Cyrille Chaudoit : Alors en route pour notre grand entretien et on va commencer par, on va le dire, crever l'abcès en questionnant le rôle de la pub en tant que fleuron industriel de la captologie au service de l'économie de l'attention

Voix off : Trench Tech. Esprits Critiques pour Tech Éthique.

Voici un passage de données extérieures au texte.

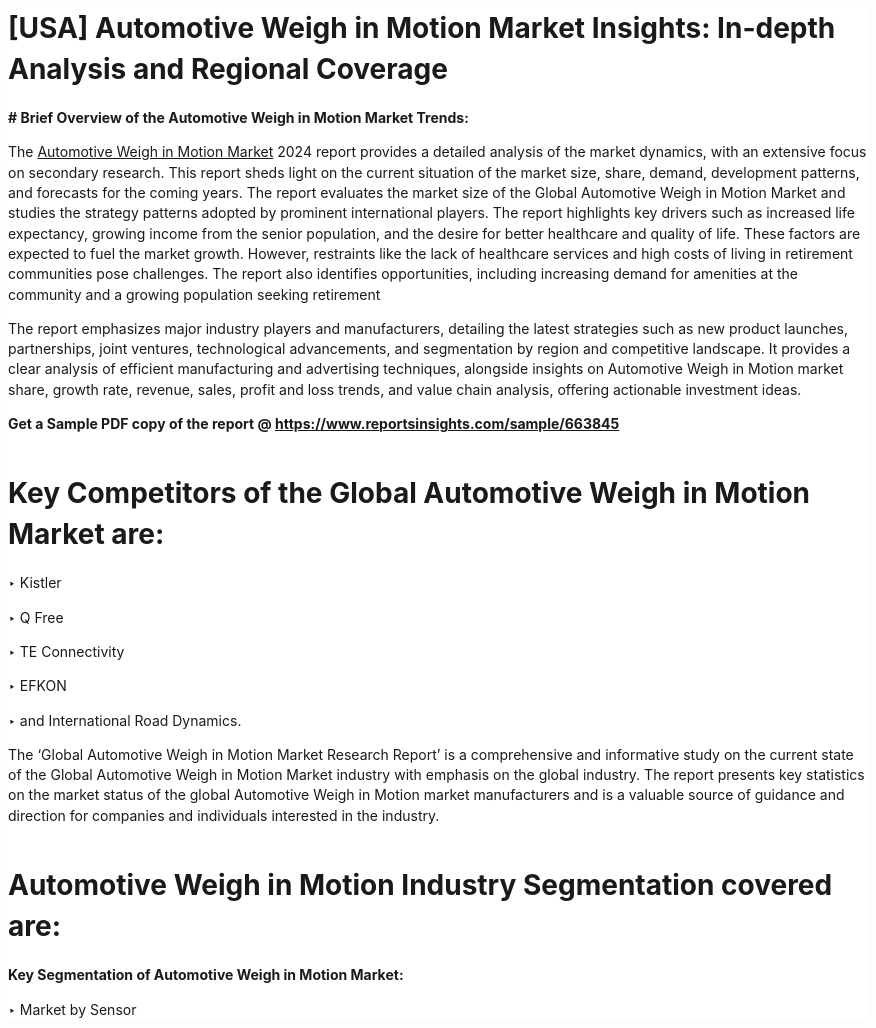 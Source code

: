 # [USA] Automotive Weigh in Motion Market Insights: In-depth Analysis and Regional Coverage

<strong># Brief Overview of the Automotive Weigh in Motion Market Trends:</strong>

The <a href=https://www.reportsinsights.com/sample/663845>Automotive Weigh in Motion Market</a> 2024 report provides a detailed analysis of the market dynamics, with an extensive focus on secondary research. This report sheds light on the current situation of the market size, share, demand, development patterns, and forecasts for the coming years. The report evaluates the market size of the Global Automotive Weigh in Motion Market and studies the strategy patterns adopted by prominent international players. The report highlights key drivers such as increased life expectancy, growing income from the senior population, and the desire for better healthcare and quality of life. These factors are expected to fuel the market growth. However, restraints like the lack of healthcare services and high costs of living in retirement communities pose challenges. The report also identifies opportunities, including increasing demand for amenities at the community and a growing population seeking retirement

The report emphasizes major industry players and manufacturers, detailing the latest strategies such as new product launches, partnerships, joint ventures, technological advancements, and segmentation by region and competitive landscape. It provides a clear analysis of efficient manufacturing and advertising techniques, alongside insights on Automotive Weigh in Motion market share, growth rate, revenue, sales, profit and loss trends, and value chain analysis, offering actionable investment ideas.

<strong>Get a Sample PDF copy of the report @ <a href=https://www.reportsinsights.com/sample/663845 style=color:#0000ff;>https://www.reportsinsights.com/sample/663845</a></strong>

# <strong>Key Competitors of the Global Automotive Weigh in Motion Market are:</strong>

‣ Kistler

‣ Q Free

‣ TE Connectivity

‣ EFKON

‣ and International Road Dynamics.

The ‘Global Automotive Weigh in Motion Market Research Report’ is a comprehensive and informative study on the current state of the Global Automotive Weigh in Motion Market industry with emphasis on the global industry. The report presents key statistics on the market status of the global Automotive Weigh in Motion market manufacturers and is a valuable source of guidance and direction for companies and individuals interested in the industry.

# <strong>Automotive Weigh in Motion Industry Segmentation covered are:</strong>

<strong>Key Segmentation of Automotive Weigh in Motion Market:</strong> 

‣ Market by Sensor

Mick Lévy : Thomas, quand on se rend sur leboncoin, chacun de nos clics est partagé avec 268 entreprises, j’ai fait le compte pas plus tard que ce matin. Leboncoin n’est ici, évidemment, qu'un exemple, c'est globalement la même sur tous les sites web marchands ou, notamment, sur tous les sites de médias qu'on peut utiliser au quotidien. Du coup, par l'usage de nos données, tous nos comportements sont traqués à travers notre navigation, notre comportement, nos achats, nos d'utilisations d'apps, et tout cela est, en plus, partagé à l'échelle globale, non pas seulement avec le site qu'on visite à un instant t donné, mais avec des sites qui, ensuite, viennent agréger toutes ces données pour avoir une vision globale de tous nos comportements. Je vais donc être très direct avec toi, Thomas, on démarre cet épisode par la face nord , mais j'ai un peu l'impression que le marché de la pub sur Internet est l'un des plus néfastes à la fois en termes d'éthique et surtout de respect de la vie privée. Quel est ton regard sur ce marché que tu connais finalement très bien ?

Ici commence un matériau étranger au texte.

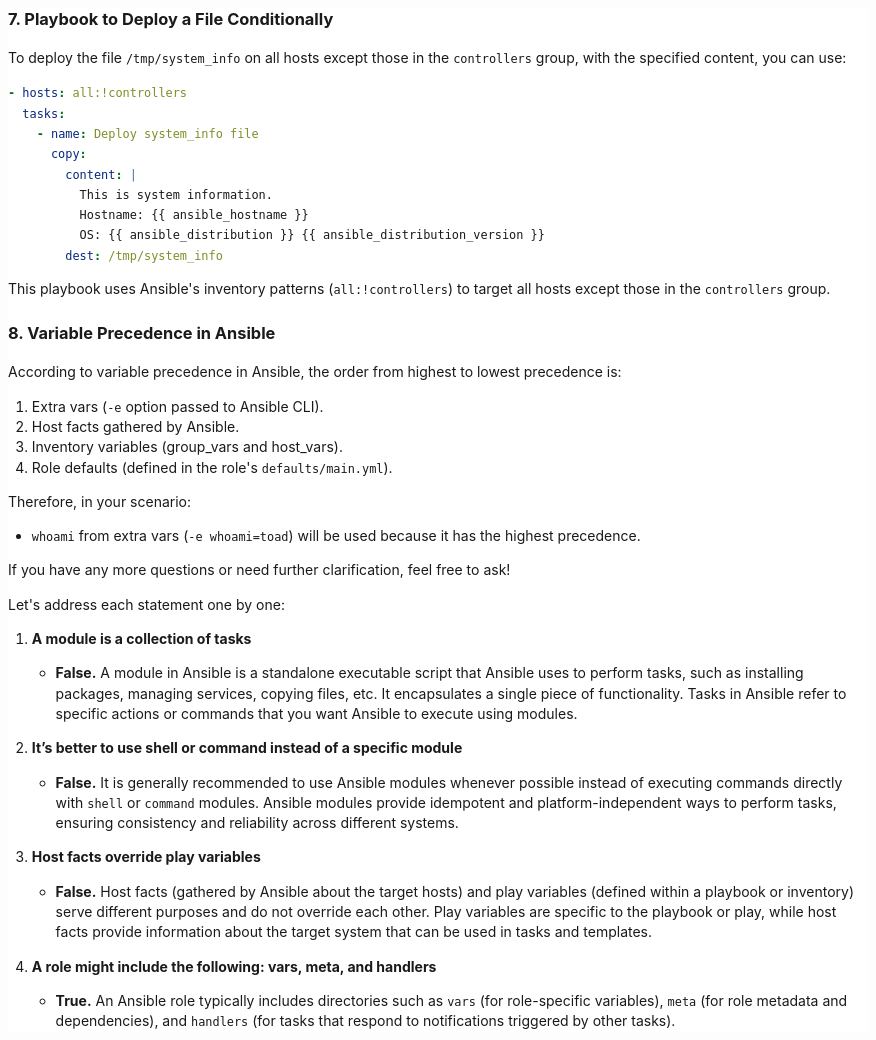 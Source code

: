 ### 7. Playbook to Deploy a File Conditionally

To deploy the file `/tmp/system_info` on all hosts except those in the `controllers` group, with the specified content, you can use:

```yaml
- hosts: all:!controllers
  tasks:
    - name: Deploy system_info file
      copy:
        content: |
          This is system information.
          Hostname: {{ ansible_hostname }}
          OS: {{ ansible_distribution }} {{ ansible_distribution_version }}
        dest: /tmp/system_info
```

This playbook uses Ansible's inventory patterns (`all:!controllers`) to target all hosts except those in the `controllers` group.

### 8. Variable Precedence in Ansible

According to variable precedence in Ansible, the order from highest to lowest precedence is:
1. Extra vars (`-e` option passed to Ansible CLI).
2. Host facts gathered by Ansible.
3. Inventory variables (group_vars and host_vars).
4. Role defaults (defined in the role's `defaults/main.yml`).

Therefore, in your scenario:
- `whoami` from extra vars (`-e whoami=toad`) will be used because it has the highest precedence.

If you have any more questions or need further clarification, feel free to ask!

Let's address each statement one by one:

1. **A module is a collection of tasks**
   - **False.** A module in Ansible is a standalone executable script that Ansible uses to perform tasks, such as installing packages, managing services, copying files, etc. It encapsulates a single piece of functionality. Tasks in Ansible refer to specific actions or commands that you want Ansible to execute using modules.

2. **It’s better to use shell or command instead of a specific module**
   - **False.** It is generally recommended to use Ansible modules whenever possible instead of executing commands directly with `shell` or `command` modules. Ansible modules provide idempotent and platform-independent ways to perform tasks, ensuring consistency and reliability across different systems.

3. **Host facts override play variables**
   - **False.** Host facts (gathered by Ansible about the target hosts) and play variables (defined within a playbook or inventory) serve different purposes and do not override each other. Play variables are specific to the playbook or play, while host facts provide information about the target system that can be used in tasks and templates.

4. **A role might include the following: vars, meta, and handlers**
   - **True.** An Ansible role typically includes directories such as `vars` (for role-specific variables), `meta` (for role metadata and dependencies), and `handlers` (for tasks that respond to notifications triggered by other tasks).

Thomas Jamet : Comme tous les marchés relativement nouveaux et matures à la fois, parce qu'on est, finalement, dans une évolution permanente, donc tout est nouveau toujours : les technologies, la manière dont on recueille les data, l'évolution de tout ce qu'on peut imaginer des révolutions qui vont arriver, sachant qu’il y a eu le métavers, l'intelligence artificielle, la prochaine sera autre chose, tout ça se cumule en plus. Il y a d’ailleurs un graphe assez intéressant, que vous voyez peut-être, celui dont je veux parler, qui montre toutes les évolutions et les innovations digitales depuis les années 90 et c'est complètement exponentiel : il y a un coup Myspace, après AOL, après Yahoo, après… Aujourd'hui on est presque sur une révolution par jour. On est donc sur une base mouvante, déjà, et, pour autant, c'est très mature. Pourquoi ? Parce qu’on se rend compte qu’on est sur une vraie capacité à aller chercher, toujours, de l'amélioration permanente sur ce qui est finalement aujourd'hui notre mode de vie, de consommation digitale. Quand je dis qu'on est sur quelque chose de très mature c'est qu’on a à la fois énormément de régulation, tout le temps.

Mick Lévy : Notamment avec le RGPD, le Règlement général sur la protection des données auquel on fait très souvent référence.

Cyrille Chaudoit : Sur lequel on reviendra très probablement.

Mick Lévy : Ça va être au cœur de nos échanges.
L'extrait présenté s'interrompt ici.